When you write out the entries, keep every line exactly as it appears.

**Supplied information**
--- START ---

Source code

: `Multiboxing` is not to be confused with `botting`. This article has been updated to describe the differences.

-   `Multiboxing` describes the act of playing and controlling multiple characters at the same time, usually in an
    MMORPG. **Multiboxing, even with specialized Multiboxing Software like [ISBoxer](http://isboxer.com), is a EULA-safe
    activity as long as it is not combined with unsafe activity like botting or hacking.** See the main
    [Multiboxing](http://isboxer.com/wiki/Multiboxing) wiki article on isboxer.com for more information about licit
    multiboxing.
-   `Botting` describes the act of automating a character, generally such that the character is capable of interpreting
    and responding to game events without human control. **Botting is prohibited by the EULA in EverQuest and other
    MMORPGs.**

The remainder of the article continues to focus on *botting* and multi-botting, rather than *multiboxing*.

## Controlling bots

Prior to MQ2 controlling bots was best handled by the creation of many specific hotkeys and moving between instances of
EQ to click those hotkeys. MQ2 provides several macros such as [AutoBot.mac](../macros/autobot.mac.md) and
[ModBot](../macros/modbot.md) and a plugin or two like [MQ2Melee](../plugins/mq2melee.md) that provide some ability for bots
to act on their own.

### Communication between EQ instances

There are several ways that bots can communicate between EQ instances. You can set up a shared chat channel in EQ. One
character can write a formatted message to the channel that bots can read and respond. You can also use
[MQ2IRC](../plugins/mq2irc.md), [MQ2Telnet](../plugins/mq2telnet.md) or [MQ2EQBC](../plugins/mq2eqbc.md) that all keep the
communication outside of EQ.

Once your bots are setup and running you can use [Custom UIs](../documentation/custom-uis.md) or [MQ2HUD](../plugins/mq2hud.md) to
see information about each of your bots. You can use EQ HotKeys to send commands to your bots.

--- END ---

**Answer space**
Source code

: `Multiboxing` is not to be confused with `botting`. This article has been updated to describe the differences.

-   `Multiboxing` describes the act of playing and controlling multiple characters at the same time, usually in an
    MMORPG. **Multiboxing, even with specialized Multiboxing Software like [ISBoxer](http://isboxer.com), is a EULA-safe
    activity as long as it is not combined with unsafe activity like botting or hacking.** See the main
    [Multiboxing](http://isboxer.com/wiki/Multiboxing) wiki article on isboxer.com for more information about licit
    multiboxing.
-   `Botting` describes the act of automating a character, generally such that the character is capable of interpreting
    and responding to game events without human control. **Botting is prohibited by the EULA in EverQuest and other
    MMORPGs.**

The remainder of the article continues to focus on *botting* and multi-botting, rather than *multiboxing*.

## Controlling bots

Prior to MQ2 controlling bots was best handled by the creation of many specific hotkeys and moving between instances of
EQ to click those hotkeys. MQ2 provides several macros such as [AutoBot.mac](../macros/autobot.mac.md) and
[ModBot](../macros/modbot.md) and a plugin or two like [MQ2Melee](../plugins/mq2melee.md) that provide some ability for bots
to act on their own.

### Communication between EQ instances

There are several ways that bots can communicate between EQ instances. You can set up a shared chat channel in EQ. One
character can write a formatted message to the channel that bots can read and respond. You can also use
[MQ2IRC](../plugins/mq2irc.md), [MQ2Telnet](../plugins/mq2telnet.md) or [MQ2EQBC](../plugins/mq2eqbc.md) that all keep the
communication outside of EQ.

Once your bots are setup and running you can use [Custom UIs](../documentation/custom-uis.md) or [MQ2HUD](../plugins/mq2hud.md) to
see information about each of your bots. You can use EQ HotKeys to send commands to your bots.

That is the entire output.